Description

Use when building a Planner→Generator→Evaluator multi-agent harness with the Claude SDK. Triggers: "build a harness", "multi-agent pipeline", "agent loop", "...

README (SKILL.md)

Long-Running App Harness — SDK Implementation

Name: long-run-harness
Author: is-xins-xiaobai

Produces a runnable harness that orchestrates Claude agents via claude_agent_sdk. You are writing the harness, not running inside it.

Use query() + ClaudeAgentOptions for agentic loops; tool() + create_sdk_mcp_server() for structured output. Never anthropic.Anthropic() directly.

pip install claude-agent-sdk

Output structure:

harness/
  harness.py; config.yaml; config.py; log.py
  agents/ planner.py; generator.py; evaluator.py
  models/ state.py
  prompts/ planner.md; generator.md; evaluator.md

Routing

User Signal	Route
"build a harness / pipeline"	Start at Phase 1
"add an evaluator"	Jump to Phase 4
"add state / handoff"	Jump to Phase 5
"looping forever / broken"	Check feedback loop termination in Phase 5
"just explain what a harness does"	Explain concept, don't write code

Phase 1: Design the Harness

Load: $SKILL_DIR/instructions/planner-questions.md

⚠️ HARD GATE: Ask the design questions.

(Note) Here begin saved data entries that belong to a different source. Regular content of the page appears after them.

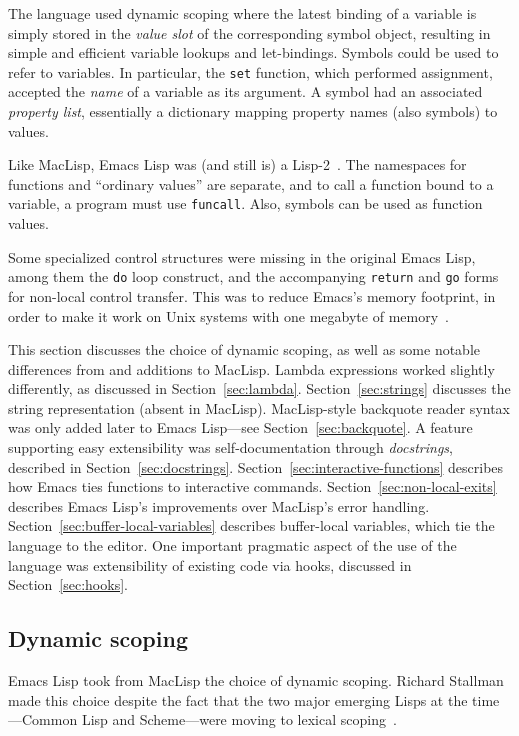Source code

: \documentclass[format=acmsmall, review]{acmart}
\newcommand \Elisp {Emacs Lisp}
\begin{document}
The language used dynamic scoping where the latest binding of a variable is
simply stored in the \emph{value slot} of the corresponding symbol object,
resulting in simple and efficient variable lookups and let-bindings.
Symbols could be used to refer to variables.  In particular, the
\texttt{set} function, which performed assignment, accepted the
\emph{name} of a variable as its argument.  A symbol had an associated
\emph{property list}, essentially a dictionary mapping property
names (also symbols) to values.

Like MacLisp, \Elisp{} was (and still is) a
Lisp-2~\cite{SteeleGabriel1993}.  The namespaces for functions and
``ordinary values'' are separate, and to call a function bound to a
variable, a program must use \texttt{funcall}.  Also, symbols can be
used as function values.

Some specialized control structures were missing in the original
\Elisp{}, among them the \texttt{do} loop construct, and the
accompanying \texttt{return} and \texttt{go} forms for non-local
control transfer.  This was to reduce Emacs's memory footprint, in
order to make it work on Unix systems with one megabyte of memory~\cite{Stallman2018-personal}.

This section discusses the choice of dynamic scoping, as well as
some notable differences from and additions to
MacLisp.  Lambda expressions worked slightly differently, as discussed
in Section~\ref{sec:lambda}.  Section~\ref{sec:strings} discusses the
string representation (absent in MacLisp).
MacLisp-style backquote reader syntax was only added later to \Elisp{}---see Section~\ref{sec:backquote}.
A feature supporting easy extensibility was self-documentation
through \emph{docstrings}, described in
Section~\ref{sec:docstrings}.
Section~\ref{sec:interactive-functions} describes how Emacs ties
functions to interactive commands.
Section~\ref{sec:non-local-exits} describes \Elisp{}'s improvements
over MacLisp's error handling.
Section~\ref{sec:buffer-local-variables} describes buffer-local
variables, which tie the language to the editor.  One important
pragmatic aspect of the use of the language was extensibility of
existing code via hooks, discussed in Section~\ref{sec:hooks}.

\subsection{Dynamic scoping}

\Elisp{} took from MacLisp the choice of dynamic scoping.  Richard
Stallman made this choice despite the fact that the two major emerging
Lisps at the time---Common Lisp and Scheme---were moving to lexical
scoping~\cite{CLtL1,R2RS}.
\end{document}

Get answers to 1–3 before writing any code:

What does the harness build? (sets Generator tools + Evaluator rubric)
Python or TypeScript? (default: Python)
Models per agent? (default: all claude-opus-4-7; non-defaults → config.yaml)

Create skeleton:

mkdir -p harness/agents harness/models harness/prompts harness/harness-logs
touch harness/harness.py harness/log.py harness/agents/__init__.py harness/models/__init__.py

config.yaml + config.py — all tunable parameters here; never hardcode in agent files. Load: $SKILL_DIR/instructions/config.md for the full HarnessConfig dataclass.

cfg = HarnessConfig.load(Path(__file__).parent / "config.yaml")
# Always: cfg.agents.generator_model  — never: "claude-opus-4-7"

models/state.py — write first; all other files import from it. Load: $SKILL_DIR/instructions/context-handoff.md (HandoffState, EvalResult, format_handoff_for_prompt). Load: $SKILL_DIR/instructions/sprint-contracts.md (SprintContract + negotiation protocol).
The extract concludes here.